Zimasco offers laid-off workers stands

Comment & Analysis
THE country’s largest chrome mining and smelting company, Zimasco, has offered its 600 retrenched workers residential stands as exit packages.

THE country’s largest chrome mining and smelting company, Zimasco, has offered its 600 retrenched workers residential stands as exit packages.

BY BLESSSED MHLANGA

The chrome company dismissed 624 of its workforce using the July Supreme Court judgement that allowed employers to terminate contracts by giving them three months’ notice.

The company also offered the workers another two weeks’ salary per every year served and other severance benefits.

However, due to the liquidity crunch obtaining in the country, Zimasco decided to dispose most of its assets to pay off the fired workers.

Senior employees were offered the company houses which they were staying in at 5% discount of market prices. Lower rank employees were offered residential stands in the low-density suburbs of Kwekwe.

Zimasco has vast tracts of land in the leafy suburbs of Hezeldina and Kelston, Hillandale and Golden Valley, among other areas in Kwekwe.

Many workers have taken up the stands, some with the hope of reselling them and getting quick cash, while others are said to be considering developing them.
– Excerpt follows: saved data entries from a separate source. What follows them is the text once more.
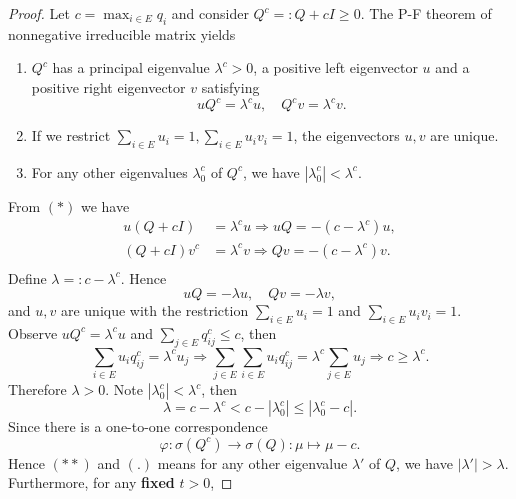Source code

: \documentclass[12pt]{article}
\renewcommand{\(}{\left(}%
\renewcommand{\)}{\right)}%
\renewcommand{\[}{\left[}%
\renewcommand{\]}{\right]}%
\newtheorem{proof}{Proof.}}
\begin{document}
  \begin{proof}
    Let $c=\max_{i\in E}q_i$ and consider $Q^c=:Q+cI\geq 0$. The P-F theorem of nonnegative irreducible matrix yields
    \begin{enumerate}
     \item $Q^c$ has a principal eigenvalue $\lambda^c> 0$, a positive left eigenvector $u$ and a positive right eigenvector $v$ satisfying
     \begin{equation*}
      uQ^c=\lambda^cu,\quad Q^cv=\lambda^cv.\tag{$*$}
     \end{equation*}
     \item If we restrict $\sum_{i\in E}u_i=1,\sum_{i\in E}u_iv_i=1$, the eigenvectors $u,v$ are unique.
     \item For any other eigenvalues $\lambda^c_0$ of $Q^c$, we have $|\lambda^c_0 |< \lambda^c$.
    \end{enumerate}
    From $(*)$ we have
    \begin{equation*}
     \begin{split}
      u\(Q+cI\)&=\lambda^cu\Longrightarrow uQ=-(c-\lambda^c)u, \\
      \(Q+cI\)v^c&=\lambda^cv\Longrightarrow Qv=-(c-\lambda^c)v. \\
     \end{split}
    \end{equation*}
    Define $\lambda=:c-\lambda^c$. Hence
    \begin{equation*}
     uQ=-\lambda u,\quad Qv=-\lambda v,
    \end{equation*}
    and $u,v$ are unique with the restriction $\sum_{i\in E}u_i=1$ and $\sum_{i\in E}u_iv_i=1$.
    Observe $uQ^c=\lambda^cu$ and $\sum_{j\in E}q^c_{ij}\leq c$, then
    \begin{equation*}
     \sum_{i\in E}u_{i}q^c_{ij}=\lambda^cu_j\Rightarrow\sum_{j\in E}\sum_{i\in E}u_{i}q^c_{ij}=\lambda^c\sum_{j\in E}u_j\Rightarrow c\geq\lambda^c.
    \end{equation*}
    Therefore $\lambda>0$. Note $|\lambda_0^c|<\lambda^c$, then
    \begin{equation*}
     \lambda= c-\lambda^c<c-|\lambda_0^c |\leq |\lambda_0^c-c |.\tag{$**$}
    \end{equation*}
    Since there is a one-to-one correspondence
    \begin{equation*}
     \varphi: \sigma\(Q^c\)\to\sigma\(Q\): \mu\mapsto\mu-c.\tag{$.$}
    \end{equation*}
    Hence $(**)$ and $(.)$ means for any other eigenvalue $\lambda'$ of $Q$, we have $|\lambda' |>\lambda$. Furthermore, for any {\bfseries fixed} $t>0$,

\end{proof}
\end{document}
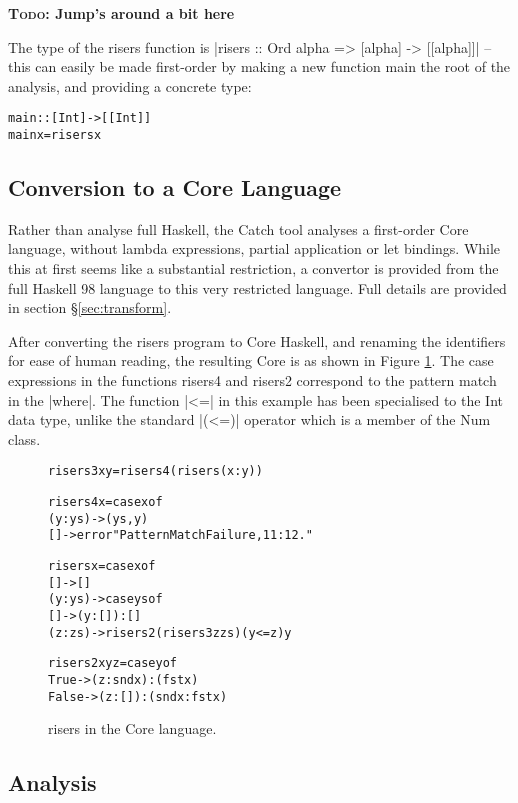 \documentclass[preprint]{sigplanconf}
\newcommand{\C}[1]{\textsf{#1}}
\newcommand{\todo}[1]{\textbf{\textsc{Todo:} #1}}
\newenvironment{code}{\begin{alltt}\small}{\end{alltt}}
\begin{document}
\todo{Jump's around a bit here}

The type of the \C{risers} function is |risers :: Ord alpha => [alpha] -> [[alpha]]| -- this can easily be made first-order by making a new function \C{main} the root of the analysis, and providing a concrete type:

\begin{code}
main :: [Int] -> [[Int]]
main x = risers x
\end{code}

\subsection{Conversion to a Core Language}

Rather than analyse full Haskell, the Catch tool analyses a first-order Core language, without lambda expressions, partial application or let bindings. While this at first seems like a substantial restriction, a convertor is provided from the full Haskell 98 language to this very restricted language. Full details are provided in section \S\ref{sec:transform}.

After converting the \C{risers} program to Core Haskell, and renaming the identifiers for ease of human reading, the resulting Core is as shown in Figure \ref{fig:risers_core}. The case expressions in the functions \C{risers4} and \C{risers2} correspond to the pattern match in the |where|. The function |<=| in this example has been specialised to the Int data type, unlike the standard |(<=)| operator which is a member of the \C{Num} class.

\begin{figure}
\begin{code}
risers3 x y = risers4 (risers (x : y))

risers4 x = case x of
    (y:ys) -> (ys, y)
    [] -> error "Pattern Match Failure, 11:12."

risers x = case x of
    [] -> []
    (y:ys) ->  case ys of
         [] -> (y : []) : []
         (z:zs) -> risers2 (risers3 z zs) (y <= z) y

risers2 x y z =  case y of
    True -> (z : snd x) : (fst x)
    False -> (z : []) : (snd x : fst x)
\end{code}
\caption{\C{risers} in the Core language.}
\label{fig:risers_core}
\end{figure}

\subsection{Analysis}
\end{document}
Some of the former workers who may not have enough money to purchase the stands, have entered into private agreements with each other to collectively buy, subdivide and share the stands among themselves.

An internal schedule seen by The Standard shows that some of the workers that were sent home managed to get sizeable stands, with the smallest stand measuring 2 000 square metres.

The schedule shows Zimasco is selling the stands to its former workers at $8 per square metre before offering a discount.

A former worker who spoke on condition he was not named, said most of his peers had opted to take the land or any other property offered by Zimasco because it was a quicker way of getting remuneration.

“The company made it clear that they won’t make one lump sum deposit of the package, but will pay over a period stretching to over a year. For someone who has been fired, you would want your money in one batch so that you can invest in your future.

The stands and housing deals offer that reality,” said one of the former workers. Some of the workers who had been with the company for more than 15 years and had their own houses, refused to take the land or property saying they wanted cash.

“If I take the land, I won’t have money to develop it. Due to the cash crunch, selling it will be a nightmare, so I would rather wait for my cash,” said another former worker.

Attempts to get a comment from Zimasco were fruitless as emails sent to Clara Sadomba, the general manager marketing and administration, who is also company spokesperson, had not been responded.